• **AIM OF THE EXERCISE**
Among the entries below, how many lines hold the word "platform"? Reply with the number only.

• **DATA TO EXAMINE**
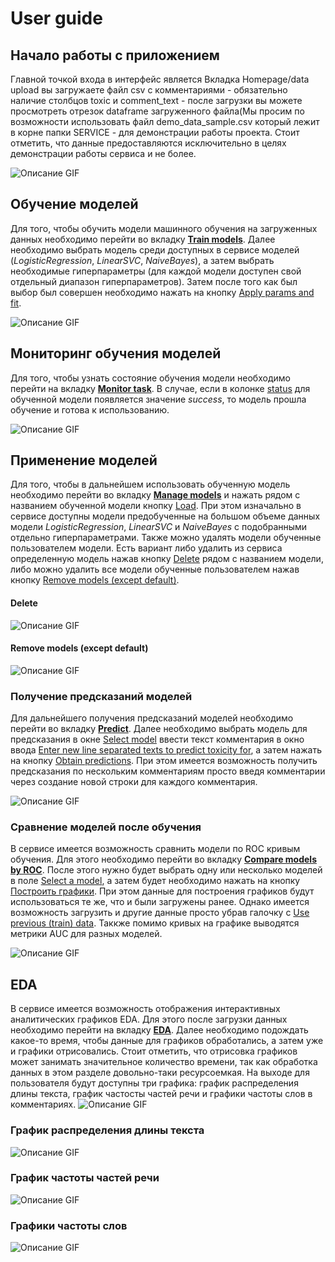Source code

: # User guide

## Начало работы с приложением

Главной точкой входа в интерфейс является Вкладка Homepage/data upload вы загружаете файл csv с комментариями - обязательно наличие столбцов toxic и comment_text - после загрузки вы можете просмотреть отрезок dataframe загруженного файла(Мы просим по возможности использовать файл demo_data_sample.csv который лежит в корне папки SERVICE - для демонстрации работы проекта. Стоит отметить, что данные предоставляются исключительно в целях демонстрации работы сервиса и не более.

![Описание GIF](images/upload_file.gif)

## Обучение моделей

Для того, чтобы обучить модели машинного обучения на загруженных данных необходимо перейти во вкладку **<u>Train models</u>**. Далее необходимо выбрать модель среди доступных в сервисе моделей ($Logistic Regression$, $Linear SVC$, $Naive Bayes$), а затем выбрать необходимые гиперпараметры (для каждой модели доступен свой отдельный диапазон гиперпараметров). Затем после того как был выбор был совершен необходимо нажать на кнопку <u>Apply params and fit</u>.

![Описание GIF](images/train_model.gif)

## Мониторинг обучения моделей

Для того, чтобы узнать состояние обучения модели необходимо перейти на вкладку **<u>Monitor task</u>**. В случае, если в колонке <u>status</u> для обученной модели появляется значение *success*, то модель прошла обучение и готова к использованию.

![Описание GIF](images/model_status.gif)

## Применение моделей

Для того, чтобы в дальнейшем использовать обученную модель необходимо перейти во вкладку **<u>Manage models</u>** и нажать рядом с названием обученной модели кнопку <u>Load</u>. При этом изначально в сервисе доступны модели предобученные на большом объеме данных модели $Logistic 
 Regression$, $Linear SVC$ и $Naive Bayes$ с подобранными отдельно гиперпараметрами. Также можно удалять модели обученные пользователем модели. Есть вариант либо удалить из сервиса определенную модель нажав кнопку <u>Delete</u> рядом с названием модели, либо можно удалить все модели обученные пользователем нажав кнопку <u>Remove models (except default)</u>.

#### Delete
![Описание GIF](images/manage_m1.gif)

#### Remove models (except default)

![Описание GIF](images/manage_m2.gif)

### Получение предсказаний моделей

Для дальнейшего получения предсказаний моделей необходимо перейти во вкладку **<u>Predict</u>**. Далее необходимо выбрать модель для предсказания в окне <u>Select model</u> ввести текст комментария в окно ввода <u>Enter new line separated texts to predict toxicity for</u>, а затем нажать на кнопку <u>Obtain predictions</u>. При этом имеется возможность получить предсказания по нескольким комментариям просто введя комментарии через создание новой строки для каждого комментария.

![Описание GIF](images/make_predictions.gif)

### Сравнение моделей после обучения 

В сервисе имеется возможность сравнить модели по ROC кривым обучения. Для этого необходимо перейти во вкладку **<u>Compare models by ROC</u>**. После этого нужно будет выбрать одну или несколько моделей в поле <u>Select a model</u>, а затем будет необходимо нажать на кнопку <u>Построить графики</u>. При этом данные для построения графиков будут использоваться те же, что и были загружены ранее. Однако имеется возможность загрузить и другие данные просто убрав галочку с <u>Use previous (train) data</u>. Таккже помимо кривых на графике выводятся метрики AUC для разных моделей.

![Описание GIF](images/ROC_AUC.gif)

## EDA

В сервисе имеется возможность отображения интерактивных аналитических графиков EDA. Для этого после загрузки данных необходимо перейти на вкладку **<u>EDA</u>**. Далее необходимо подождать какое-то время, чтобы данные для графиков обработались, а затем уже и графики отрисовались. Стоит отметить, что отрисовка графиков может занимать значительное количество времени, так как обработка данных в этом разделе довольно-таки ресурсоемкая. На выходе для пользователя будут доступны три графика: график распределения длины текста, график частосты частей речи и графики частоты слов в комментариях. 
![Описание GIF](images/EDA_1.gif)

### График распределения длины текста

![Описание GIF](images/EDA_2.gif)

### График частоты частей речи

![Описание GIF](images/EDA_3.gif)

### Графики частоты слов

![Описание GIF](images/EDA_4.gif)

---

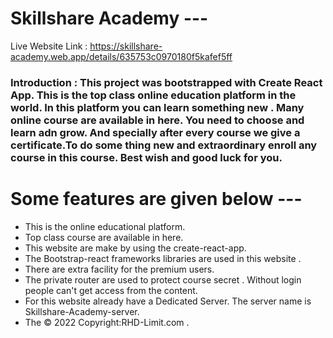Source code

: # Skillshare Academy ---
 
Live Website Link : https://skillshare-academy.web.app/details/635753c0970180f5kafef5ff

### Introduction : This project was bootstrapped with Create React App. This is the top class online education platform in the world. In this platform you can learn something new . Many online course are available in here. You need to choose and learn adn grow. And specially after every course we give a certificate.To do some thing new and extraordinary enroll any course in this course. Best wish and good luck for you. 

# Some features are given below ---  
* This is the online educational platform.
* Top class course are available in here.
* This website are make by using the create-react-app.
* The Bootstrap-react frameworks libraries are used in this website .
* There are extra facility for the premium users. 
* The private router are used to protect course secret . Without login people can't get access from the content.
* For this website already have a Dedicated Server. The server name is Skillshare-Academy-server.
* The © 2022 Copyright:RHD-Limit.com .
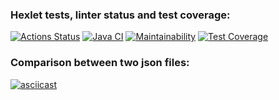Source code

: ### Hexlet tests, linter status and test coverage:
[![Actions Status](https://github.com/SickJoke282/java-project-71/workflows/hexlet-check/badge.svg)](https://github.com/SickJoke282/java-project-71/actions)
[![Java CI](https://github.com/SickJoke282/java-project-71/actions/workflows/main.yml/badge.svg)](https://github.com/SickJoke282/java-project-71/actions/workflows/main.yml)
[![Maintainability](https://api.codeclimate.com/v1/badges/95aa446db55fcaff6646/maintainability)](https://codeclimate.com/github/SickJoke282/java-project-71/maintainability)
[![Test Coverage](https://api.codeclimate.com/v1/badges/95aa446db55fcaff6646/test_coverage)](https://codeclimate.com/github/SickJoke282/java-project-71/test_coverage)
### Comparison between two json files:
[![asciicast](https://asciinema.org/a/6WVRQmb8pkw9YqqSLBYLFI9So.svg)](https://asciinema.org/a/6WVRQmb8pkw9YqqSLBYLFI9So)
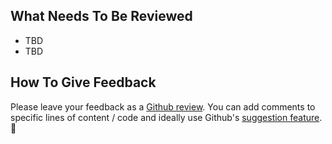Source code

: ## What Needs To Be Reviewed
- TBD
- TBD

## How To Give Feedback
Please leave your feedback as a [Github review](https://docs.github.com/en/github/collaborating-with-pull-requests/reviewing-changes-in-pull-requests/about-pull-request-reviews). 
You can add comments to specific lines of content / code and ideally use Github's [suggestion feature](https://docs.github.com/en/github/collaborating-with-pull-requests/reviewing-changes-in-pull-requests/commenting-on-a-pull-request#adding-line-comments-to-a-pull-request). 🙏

• **PROBLEM SOLUTION**
2